[Beowulf] using Nagios to monitor compute nodes: NPRE vs check_by_ssh

Mon Dec 22 20:23:46 PST 2008

At my employer, we use a variety of monitoring tools for our various
clusters. Our nagios box is a VM with a single processor and 512MB of
memory. Currently, we monitor 1700 hosts, each with three or four
service checks a piece (two of which SSH to nodes to run scripts). We
check services about every 30 minutes.

The load on the central box does get up there are at times, but it is
generally responsive and there's not much additional network load.

We chose SSH based checks because we were already running Ganglia for
statistics monitoring on the nodes and no one wanted to maintain yet
another daemon.. It seemed like the best option for us.

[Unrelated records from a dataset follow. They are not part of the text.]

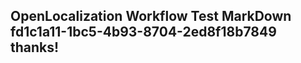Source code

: <properties
ms.topic="hero-topic"
ms.test1="hero-topic"
ms.test2="test"/>


## OpenLocalization Workflow Test MarkDown fd1c1a11-1bc5-4b93-8704-2ed8f18b7849 thanks!



<!--HONumber=Jul16_HO3-->


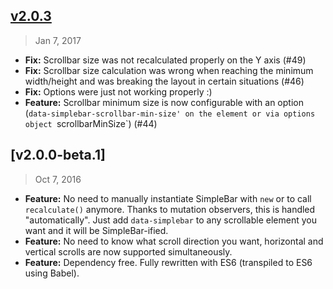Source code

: ## [v2.0.3]
> Jan 7, 2017

- **Fix:** Scrollbar size was not recalculated properly on the Y axis (#49)
- **Fix:** Scrollbar size calculation was wrong when reaching the minimum width/height and was breaking the layout in certain situations (#46)
- **Fix:** Options were just not working properly :)
- **Feature:** Scrollbar minimum size is now configurable with an option (`data-simplebar-scrollbar-min-size' on the element or via options object `scrollbarMinSize`) (#44)

[v2.0.3]: https://github.com/Grsmto/simplebar/compare/v2.0.1...v2.0.3
## [v2.0.0-beta.1]
> Oct 7, 2016

- **Feature:** No need to manually instantiate SimpleBar with `new` or to call `recalculate()` anymore. Thanks to mutation observers, this is handled "automatically". Just add `data-simplebar` to any scrollable element you want and it will be SimpleBar-ified.
- **Feature:** No need to know what scroll direction you want, horizontal and vertical scrolls are now supported simultaneously.
- **Feature:** Dependency free. Fully rewritten with ES6 (transpiled to ES6 using Babel).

Best of luck with your cluster monitoring!
Alex Younts

On Mon, Dec 22, 2008 at 8:28 PM, Rahul Nabar <rpnabar at gmail.com> wrote:
> I just installed Nagios to try and monitor my 256 compute nodes
> centrally. It seems to work like a charm for all the public services
> (ping, ssh etc.) but now I was getting more ambitious and wanted to
> try to monitor the private services too (disk usage; process loads;
> torque ; pbs etc.).
>
> I was just confused whether (1) to use the NPRE plugin (seems like a
> pain to deploy onto all 256 nodes) or (2) go via the check_by_ssh
> route. (I already have paswordless logins from master-nodes to
> slave-nodes)
>
> I'd like (2) because it is more secure and seems easier to deploy but
> I'm a bit afraid if this will overtax my central server.
>
> Any suggestions? Are other users using Nagios here?
>
> --
> Rahul